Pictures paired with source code
=-=-=-=-=

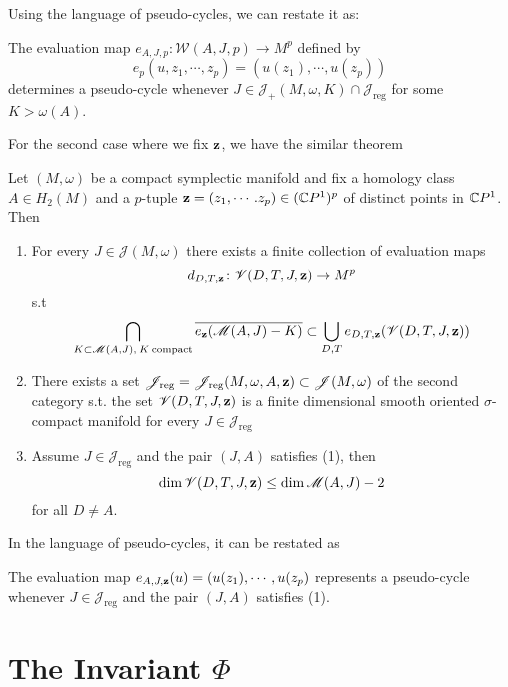 \documentclass[twoside]{article}
\begin{document}
Using the language of pseudo-cycles, we can restate it as:

\begin{theorem}
    The evaluation map $e_{A,J,p}\colon \mathscr{W}(A,J,p)\rightarrow M^p$ defined by 
    \[e_p(u,z_1,\cdots,z_p)=(u(z_1),\cdots,u(z_p))\]
    determines a pseudo-cycle whenever $J\in\mathscr{J}_+(M,\omega,K)\cap \mathscr{J}_{\textrm{reg}}$ 
    for some $K>\omega(A)$.
\end{theorem}

For the second case where we fix $\mathbf{z}$, we have the similar theorem

\begin{theorem}
    Let $(M,\omega)$ be a compact symplectic manifold and fix a homology class 
    $A\in H_2(M)$ and a $p$-tuple $\mathbf{z}=(z_1,\cdots.z_p)\in(\mathbb{C}P^{1})^p$ of distinct points in $\mathbb{C}P^{1}$. Then
    \begin{enumerate}
        \item For every $J\in\mathscr{J}(M,\omega)$ there exists a finite collection of evaluation maps
        \[d_{D,T,\mathbf{z}}\colon \mathscr{V}(D,T,J,\mathbf{z})\rightarrow M^p\]
        s.t
        \[\bigcap_{K\subset \mathscr{M}(A,J),\: K\: \textrm{compact}}\overline{e_{\mathbf{z}}(\mathscr{M}(A,J)-K)}\subset\bigcup_{D,T}e_{D,T,\mathbf{z}}(\mathscr{V}(D,T,J,\mathbf{z}))\]
        \item There exists a set 
        $\mathscr{J}_{\textrm{reg}}=\mathscr{J}_{\textrm{reg}}(M,\omega,A,\mathbf{z})\subset \mathscr{J}(M,\omega)$ 
        of the second category s.t. the set $\mathscr{V}(D,T,J,\mathbf{z})$ is a 
        finite dimensional smooth oriented $\sigma$-compact manifold for every $J\in\mathscr{J}_{\textrm{reg}}$
        \item  Assume $J\in \mathscr{J}_{\textrm{reg}}$ and the pair $(J,A)$ satisfies (1), then
        \[\dim\mathscr{V}(D,T,J,\mathbf{z})\leq\dim\mathscr{M}(A,J)-2\]
        for all $D\neq A$.
    \end{enumerate}
\end{theorem}

In the language of pseudo-cycles, it can be restated as

\begin{theorem}
The evaluation map $e_{A,J,\mathbf{z}}(u)=(u(z_1),\cdots,u(z_p)$ represents 
a pseudo-cycle whenever $J\in \mathscr{J}_{\textrm{reg}}$ and the pair $(J,A)$ satisfies (1).
\end{theorem}

\section{The Invariant \texorpdfstring{$\Phi$}{Φ}}
\end{document}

=-=-=-=-=

Return only the number of lines in the entries that contain the string "evaluation".

3